Posted by Ron Capps
There have been a raft of articles here recently about PTSD and veterans including one on the difficulty of diagnosing PTSD, the staggering number of new veterans seeking mental health care at the VA, and the both surprising and somewhat sobering news that younger veterans are more willing to ask for mental health care—this is sobering in that the number of Vietnam era veterans seeking mental health care might increase if they see a reduction in the stigma of asking for help.
Then, I saw this op-ed piece that accused the VA and the U.S. government of slow-rolling acceptance of medical marijuana into treatment regimens for veterans with PTSD. I’ll leave comments on the medical stuff to my colleague Cam Ritchie, a psychiatrist who served a career on active duty in the Army. But as a patient and someone still trying to work the VA system to get benefits and treatment for my PTSD (see my series on that here on Battleland under the sub-head Limboland.), I think there are some points I would like to comment on.
One of the most important issues for PTSD sufferers is control. When things are bad for me, it’s generally because I can’t control the images in my head, or the levels of my anxiety and fear, or my ability to sleep without nightmares. Some doctors I’ve spoken with tell me they don’t think medical marijuana is a valuable treatment because they believe it causes users to lose control. I suspect this is the same issue many doctors have with alcohol.

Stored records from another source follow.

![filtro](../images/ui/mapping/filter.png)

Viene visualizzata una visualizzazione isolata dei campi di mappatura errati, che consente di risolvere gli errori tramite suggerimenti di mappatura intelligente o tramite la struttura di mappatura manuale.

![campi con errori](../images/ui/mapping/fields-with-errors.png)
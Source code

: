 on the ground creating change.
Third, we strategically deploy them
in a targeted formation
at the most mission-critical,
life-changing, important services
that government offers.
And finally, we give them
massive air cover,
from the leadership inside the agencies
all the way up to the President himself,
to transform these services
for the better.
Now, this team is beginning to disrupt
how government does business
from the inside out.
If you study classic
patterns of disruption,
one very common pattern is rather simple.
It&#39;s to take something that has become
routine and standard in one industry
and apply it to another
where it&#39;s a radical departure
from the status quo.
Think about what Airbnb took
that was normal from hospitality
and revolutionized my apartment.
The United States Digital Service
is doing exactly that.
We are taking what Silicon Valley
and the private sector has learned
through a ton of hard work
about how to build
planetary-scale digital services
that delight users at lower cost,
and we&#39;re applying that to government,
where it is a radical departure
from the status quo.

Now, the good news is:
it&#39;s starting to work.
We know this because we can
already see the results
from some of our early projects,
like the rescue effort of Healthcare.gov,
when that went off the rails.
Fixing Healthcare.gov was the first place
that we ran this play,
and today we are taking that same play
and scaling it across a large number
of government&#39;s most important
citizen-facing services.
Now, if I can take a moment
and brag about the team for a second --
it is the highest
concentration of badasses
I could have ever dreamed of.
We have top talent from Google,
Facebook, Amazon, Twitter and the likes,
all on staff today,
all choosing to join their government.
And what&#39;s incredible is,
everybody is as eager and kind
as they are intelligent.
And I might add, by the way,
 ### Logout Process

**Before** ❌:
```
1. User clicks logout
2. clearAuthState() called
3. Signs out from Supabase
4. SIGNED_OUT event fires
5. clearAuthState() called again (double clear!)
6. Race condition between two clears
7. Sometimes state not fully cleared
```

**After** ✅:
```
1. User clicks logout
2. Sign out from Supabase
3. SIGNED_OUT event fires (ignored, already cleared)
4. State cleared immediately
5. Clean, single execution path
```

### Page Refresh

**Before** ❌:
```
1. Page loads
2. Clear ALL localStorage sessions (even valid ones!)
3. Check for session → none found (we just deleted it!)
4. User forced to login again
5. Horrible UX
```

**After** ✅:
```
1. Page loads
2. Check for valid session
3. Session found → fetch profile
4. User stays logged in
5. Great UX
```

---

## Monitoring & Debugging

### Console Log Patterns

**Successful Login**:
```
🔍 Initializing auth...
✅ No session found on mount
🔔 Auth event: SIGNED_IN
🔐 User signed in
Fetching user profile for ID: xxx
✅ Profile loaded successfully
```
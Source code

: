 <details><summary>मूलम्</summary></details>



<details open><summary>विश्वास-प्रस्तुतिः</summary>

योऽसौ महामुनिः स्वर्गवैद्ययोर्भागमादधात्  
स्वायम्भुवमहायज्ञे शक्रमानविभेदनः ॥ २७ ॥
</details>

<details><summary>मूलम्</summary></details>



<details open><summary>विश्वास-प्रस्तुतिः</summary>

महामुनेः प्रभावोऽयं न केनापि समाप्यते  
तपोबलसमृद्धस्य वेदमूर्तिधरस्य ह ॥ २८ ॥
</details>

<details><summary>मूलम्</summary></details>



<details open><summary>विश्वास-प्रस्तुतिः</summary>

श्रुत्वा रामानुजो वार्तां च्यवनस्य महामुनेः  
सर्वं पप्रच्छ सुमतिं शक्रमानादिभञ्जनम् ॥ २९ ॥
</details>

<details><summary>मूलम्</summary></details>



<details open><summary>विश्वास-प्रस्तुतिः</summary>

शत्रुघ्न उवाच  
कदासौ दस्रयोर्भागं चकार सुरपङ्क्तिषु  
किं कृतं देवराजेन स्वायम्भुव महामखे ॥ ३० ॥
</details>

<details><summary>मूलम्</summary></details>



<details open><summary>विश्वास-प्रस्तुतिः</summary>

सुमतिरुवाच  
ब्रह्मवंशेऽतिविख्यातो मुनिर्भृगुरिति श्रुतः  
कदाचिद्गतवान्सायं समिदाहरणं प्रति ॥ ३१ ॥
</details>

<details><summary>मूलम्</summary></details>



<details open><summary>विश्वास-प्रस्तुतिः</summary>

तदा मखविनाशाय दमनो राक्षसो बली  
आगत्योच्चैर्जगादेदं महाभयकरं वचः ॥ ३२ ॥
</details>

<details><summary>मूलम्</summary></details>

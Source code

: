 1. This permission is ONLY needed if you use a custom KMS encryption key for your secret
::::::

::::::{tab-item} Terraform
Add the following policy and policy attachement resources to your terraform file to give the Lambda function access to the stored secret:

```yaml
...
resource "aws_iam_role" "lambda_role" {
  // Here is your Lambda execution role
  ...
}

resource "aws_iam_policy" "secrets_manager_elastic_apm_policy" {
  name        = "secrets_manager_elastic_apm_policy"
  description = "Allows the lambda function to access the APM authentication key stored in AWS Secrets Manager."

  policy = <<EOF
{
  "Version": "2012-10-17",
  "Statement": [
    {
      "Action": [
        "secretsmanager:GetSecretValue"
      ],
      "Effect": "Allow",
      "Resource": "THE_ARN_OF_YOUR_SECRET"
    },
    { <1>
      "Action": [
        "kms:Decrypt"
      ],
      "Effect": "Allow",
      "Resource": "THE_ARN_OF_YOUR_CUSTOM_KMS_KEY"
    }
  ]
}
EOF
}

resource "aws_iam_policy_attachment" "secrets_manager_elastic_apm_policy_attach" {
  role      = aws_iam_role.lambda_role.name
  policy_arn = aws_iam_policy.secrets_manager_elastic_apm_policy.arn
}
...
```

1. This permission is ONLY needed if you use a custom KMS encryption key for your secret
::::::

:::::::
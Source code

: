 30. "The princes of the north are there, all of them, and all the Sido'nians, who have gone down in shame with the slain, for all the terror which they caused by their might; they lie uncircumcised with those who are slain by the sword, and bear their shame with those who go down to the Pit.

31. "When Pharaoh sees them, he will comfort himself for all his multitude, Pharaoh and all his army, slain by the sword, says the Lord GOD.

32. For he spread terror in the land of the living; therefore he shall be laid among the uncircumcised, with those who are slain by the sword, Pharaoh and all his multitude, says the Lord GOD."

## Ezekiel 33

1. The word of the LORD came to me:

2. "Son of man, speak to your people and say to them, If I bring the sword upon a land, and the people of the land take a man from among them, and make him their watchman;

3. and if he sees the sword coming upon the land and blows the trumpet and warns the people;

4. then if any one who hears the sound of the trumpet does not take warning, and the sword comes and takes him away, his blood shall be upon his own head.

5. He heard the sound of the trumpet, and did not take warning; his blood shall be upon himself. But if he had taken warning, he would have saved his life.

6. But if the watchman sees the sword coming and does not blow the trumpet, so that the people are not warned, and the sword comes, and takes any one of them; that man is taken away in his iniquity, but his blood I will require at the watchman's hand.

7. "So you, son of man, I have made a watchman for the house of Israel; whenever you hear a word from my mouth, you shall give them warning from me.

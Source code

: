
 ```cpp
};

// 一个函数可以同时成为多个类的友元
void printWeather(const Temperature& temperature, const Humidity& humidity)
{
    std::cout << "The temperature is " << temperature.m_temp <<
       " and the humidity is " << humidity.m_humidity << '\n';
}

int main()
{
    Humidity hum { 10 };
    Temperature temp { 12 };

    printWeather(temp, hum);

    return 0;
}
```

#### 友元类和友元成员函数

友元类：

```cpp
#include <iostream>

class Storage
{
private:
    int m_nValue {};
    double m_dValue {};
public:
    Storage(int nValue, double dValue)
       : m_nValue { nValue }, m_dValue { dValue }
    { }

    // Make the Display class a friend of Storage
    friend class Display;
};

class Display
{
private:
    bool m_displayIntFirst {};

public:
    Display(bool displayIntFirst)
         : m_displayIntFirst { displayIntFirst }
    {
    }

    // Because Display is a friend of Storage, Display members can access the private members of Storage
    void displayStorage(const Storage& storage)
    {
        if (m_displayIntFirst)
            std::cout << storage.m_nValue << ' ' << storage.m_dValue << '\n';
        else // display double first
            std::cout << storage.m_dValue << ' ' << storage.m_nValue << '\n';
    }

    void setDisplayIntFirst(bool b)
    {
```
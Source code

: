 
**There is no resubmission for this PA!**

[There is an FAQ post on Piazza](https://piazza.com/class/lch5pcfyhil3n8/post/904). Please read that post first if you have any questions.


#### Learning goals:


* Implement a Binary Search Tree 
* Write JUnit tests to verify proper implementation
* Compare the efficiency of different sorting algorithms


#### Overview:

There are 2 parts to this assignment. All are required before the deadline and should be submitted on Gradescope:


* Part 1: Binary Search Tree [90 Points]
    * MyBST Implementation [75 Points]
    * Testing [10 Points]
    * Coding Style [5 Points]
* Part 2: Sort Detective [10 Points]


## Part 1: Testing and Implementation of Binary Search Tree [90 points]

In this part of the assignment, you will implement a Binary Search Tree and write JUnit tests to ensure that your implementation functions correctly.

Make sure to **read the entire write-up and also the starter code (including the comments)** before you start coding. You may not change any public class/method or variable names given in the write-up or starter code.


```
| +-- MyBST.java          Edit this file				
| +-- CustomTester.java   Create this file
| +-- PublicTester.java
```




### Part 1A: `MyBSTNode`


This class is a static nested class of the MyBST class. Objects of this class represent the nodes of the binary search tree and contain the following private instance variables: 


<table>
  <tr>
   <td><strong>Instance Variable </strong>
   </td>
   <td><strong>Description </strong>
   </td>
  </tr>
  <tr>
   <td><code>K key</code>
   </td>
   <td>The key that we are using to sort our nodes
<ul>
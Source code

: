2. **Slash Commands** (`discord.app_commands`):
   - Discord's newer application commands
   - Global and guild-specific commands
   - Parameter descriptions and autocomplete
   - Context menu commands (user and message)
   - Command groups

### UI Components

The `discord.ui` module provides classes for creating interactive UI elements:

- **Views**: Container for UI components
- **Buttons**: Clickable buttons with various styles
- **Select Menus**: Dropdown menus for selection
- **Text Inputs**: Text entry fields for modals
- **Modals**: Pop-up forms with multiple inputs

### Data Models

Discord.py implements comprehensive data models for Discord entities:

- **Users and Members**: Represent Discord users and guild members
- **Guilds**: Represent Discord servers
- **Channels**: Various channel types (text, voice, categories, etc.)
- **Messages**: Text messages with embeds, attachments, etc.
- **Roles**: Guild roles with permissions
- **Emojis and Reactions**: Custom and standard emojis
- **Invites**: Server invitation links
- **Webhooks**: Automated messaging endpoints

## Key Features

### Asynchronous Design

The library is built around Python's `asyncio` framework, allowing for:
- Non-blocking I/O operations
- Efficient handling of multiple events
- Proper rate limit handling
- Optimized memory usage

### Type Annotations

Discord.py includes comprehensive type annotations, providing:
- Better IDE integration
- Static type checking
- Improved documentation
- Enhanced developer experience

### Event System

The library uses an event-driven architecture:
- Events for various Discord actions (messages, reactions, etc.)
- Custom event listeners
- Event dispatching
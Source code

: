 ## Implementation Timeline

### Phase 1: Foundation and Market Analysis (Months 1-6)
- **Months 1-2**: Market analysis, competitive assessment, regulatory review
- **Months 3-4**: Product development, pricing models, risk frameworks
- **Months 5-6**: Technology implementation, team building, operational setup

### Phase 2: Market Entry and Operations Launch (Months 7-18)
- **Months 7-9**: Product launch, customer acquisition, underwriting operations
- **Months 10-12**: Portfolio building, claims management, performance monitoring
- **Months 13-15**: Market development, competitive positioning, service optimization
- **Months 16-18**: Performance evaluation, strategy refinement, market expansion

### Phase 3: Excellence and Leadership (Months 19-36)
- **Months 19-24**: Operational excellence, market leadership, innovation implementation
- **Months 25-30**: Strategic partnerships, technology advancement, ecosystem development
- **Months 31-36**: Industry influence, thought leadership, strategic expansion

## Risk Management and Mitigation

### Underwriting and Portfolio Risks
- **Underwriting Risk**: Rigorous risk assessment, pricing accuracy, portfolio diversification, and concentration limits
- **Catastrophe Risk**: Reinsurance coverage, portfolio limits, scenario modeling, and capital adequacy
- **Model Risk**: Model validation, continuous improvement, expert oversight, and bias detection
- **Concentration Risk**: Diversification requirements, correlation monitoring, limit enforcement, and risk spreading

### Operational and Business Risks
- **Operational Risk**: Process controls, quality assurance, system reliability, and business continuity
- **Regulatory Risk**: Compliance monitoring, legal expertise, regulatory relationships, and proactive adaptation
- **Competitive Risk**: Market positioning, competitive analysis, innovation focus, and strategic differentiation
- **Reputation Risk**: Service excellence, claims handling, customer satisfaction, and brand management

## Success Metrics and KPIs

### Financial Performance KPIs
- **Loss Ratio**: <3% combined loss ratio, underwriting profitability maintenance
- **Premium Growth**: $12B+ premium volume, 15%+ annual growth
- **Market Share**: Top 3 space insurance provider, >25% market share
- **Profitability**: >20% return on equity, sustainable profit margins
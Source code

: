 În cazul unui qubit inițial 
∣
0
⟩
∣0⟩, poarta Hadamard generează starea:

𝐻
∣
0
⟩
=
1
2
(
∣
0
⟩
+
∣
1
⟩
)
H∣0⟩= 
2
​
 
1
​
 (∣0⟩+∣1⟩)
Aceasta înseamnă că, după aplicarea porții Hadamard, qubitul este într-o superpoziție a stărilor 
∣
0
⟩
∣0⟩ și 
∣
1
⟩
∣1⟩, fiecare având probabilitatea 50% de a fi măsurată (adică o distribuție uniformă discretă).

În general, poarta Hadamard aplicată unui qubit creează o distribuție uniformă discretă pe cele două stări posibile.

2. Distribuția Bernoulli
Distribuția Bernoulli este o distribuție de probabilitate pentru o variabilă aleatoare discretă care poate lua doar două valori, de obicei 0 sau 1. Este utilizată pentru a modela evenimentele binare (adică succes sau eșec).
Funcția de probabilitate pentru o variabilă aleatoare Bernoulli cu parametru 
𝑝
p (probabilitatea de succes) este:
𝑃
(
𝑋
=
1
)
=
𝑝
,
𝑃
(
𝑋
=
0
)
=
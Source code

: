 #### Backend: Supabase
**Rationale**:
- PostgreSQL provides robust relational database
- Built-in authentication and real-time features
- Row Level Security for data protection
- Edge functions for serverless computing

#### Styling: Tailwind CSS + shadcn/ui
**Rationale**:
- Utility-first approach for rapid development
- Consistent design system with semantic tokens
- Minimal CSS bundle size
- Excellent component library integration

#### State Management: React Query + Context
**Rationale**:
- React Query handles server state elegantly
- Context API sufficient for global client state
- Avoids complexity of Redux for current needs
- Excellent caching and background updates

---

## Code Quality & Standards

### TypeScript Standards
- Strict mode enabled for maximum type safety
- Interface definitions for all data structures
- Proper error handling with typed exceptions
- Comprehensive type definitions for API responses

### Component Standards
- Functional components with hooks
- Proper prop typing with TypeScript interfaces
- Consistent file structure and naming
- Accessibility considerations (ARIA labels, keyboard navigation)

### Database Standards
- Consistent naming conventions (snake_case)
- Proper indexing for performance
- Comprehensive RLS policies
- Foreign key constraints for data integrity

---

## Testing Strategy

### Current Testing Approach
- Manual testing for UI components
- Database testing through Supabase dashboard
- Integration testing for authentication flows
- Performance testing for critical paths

As a PTSD sufferer, alcohol proved quite useful as a sleep aid and as a way of helping me get control of the memories that flashed through my brain like images on a drive in movie screen. Sometimes I drank too much, and I often wished I had something else to use other than alcohol when the prescribed medications weren’t working well enough to clear my head of the horrific images and relax. Marijuana might have helped.